EXERCISE AIM: Give back every entry in full, exactly as it reads.

(Plain-text document sources)
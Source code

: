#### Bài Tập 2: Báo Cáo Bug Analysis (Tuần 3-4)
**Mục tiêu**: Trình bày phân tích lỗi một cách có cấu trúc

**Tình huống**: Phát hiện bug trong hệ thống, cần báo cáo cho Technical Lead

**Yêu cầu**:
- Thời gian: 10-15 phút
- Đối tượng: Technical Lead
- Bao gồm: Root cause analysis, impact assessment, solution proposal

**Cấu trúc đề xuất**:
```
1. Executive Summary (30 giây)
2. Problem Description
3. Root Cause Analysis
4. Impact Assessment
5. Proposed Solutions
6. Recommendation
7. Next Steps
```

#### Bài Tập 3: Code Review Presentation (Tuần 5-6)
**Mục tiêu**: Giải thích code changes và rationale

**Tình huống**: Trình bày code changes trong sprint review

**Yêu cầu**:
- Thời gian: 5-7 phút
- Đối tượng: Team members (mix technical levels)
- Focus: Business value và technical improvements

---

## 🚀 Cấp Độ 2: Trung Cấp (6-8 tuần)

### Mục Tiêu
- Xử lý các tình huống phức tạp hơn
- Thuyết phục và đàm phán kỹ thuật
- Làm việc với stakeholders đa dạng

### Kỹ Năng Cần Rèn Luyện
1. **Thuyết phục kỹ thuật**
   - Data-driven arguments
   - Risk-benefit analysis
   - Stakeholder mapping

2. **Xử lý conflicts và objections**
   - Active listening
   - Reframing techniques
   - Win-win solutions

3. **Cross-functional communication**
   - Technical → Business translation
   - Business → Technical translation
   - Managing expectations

FINISHED EXERCISE:
Source code

:#### Bài Tập 2: Báo Cáo Bug Analysis (Tuần 3-4)
**Mục tiêu**: Trình bày phân tích lỗi một cách có cấu trúc

**Tình huống**: Phát hiện bug trong hệ thống, cần báo cáo cho Technical Lead

**Yêu cầu**:
- Thời gian: 10-15 phút
- Đối tượng: Technical Lead
- Bao gồm: Root cause analysis, impact assessment, solution proposal

**Cấu trúc đề xuất**:
```
1. Executive Summary (30 giây)
2. Problem Description
3. Root Cause Analysis
4. Impact Assessment
5. Proposed Solutions
6. Recommendation
7. Next Steps
```

#### Bài Tập 3: Code Review Presentation (Tuần 5-6)
**Mục tiêu**: Giải thích code changes và rationale

**Tình huống**: Trình bày code changes trong sprint review

**Yêu cầu**:
- Thời gian: 5-7 phút
- Đối tượng: Team members (mix technical levels)
- Focus: Business value và technical improvements

---

## 🚀 Cấp Độ 2: Trung Cấp (6-8 tuần)

### Mục Tiêu
- Xử lý các tình huống phức tạp hơn
- Thuyết phục và đàm phán kỹ thuật
- Làm việc với stakeholders đa dạng

### Kỹ Năng Cần Rèn Luyện
1. **Thuyết phục kỹ thuật**
   - Data-driven arguments
   - Risk-benefit analysis
   - Stakeholder mapping

2. **Xử lý conflicts và objections**
   - Active listening
   - Reframing techniques
   - Win-win solutions

3. **Cross-functional communication**
   - Technical → Business translation
   - Business → Technical translation
   - Managing expectations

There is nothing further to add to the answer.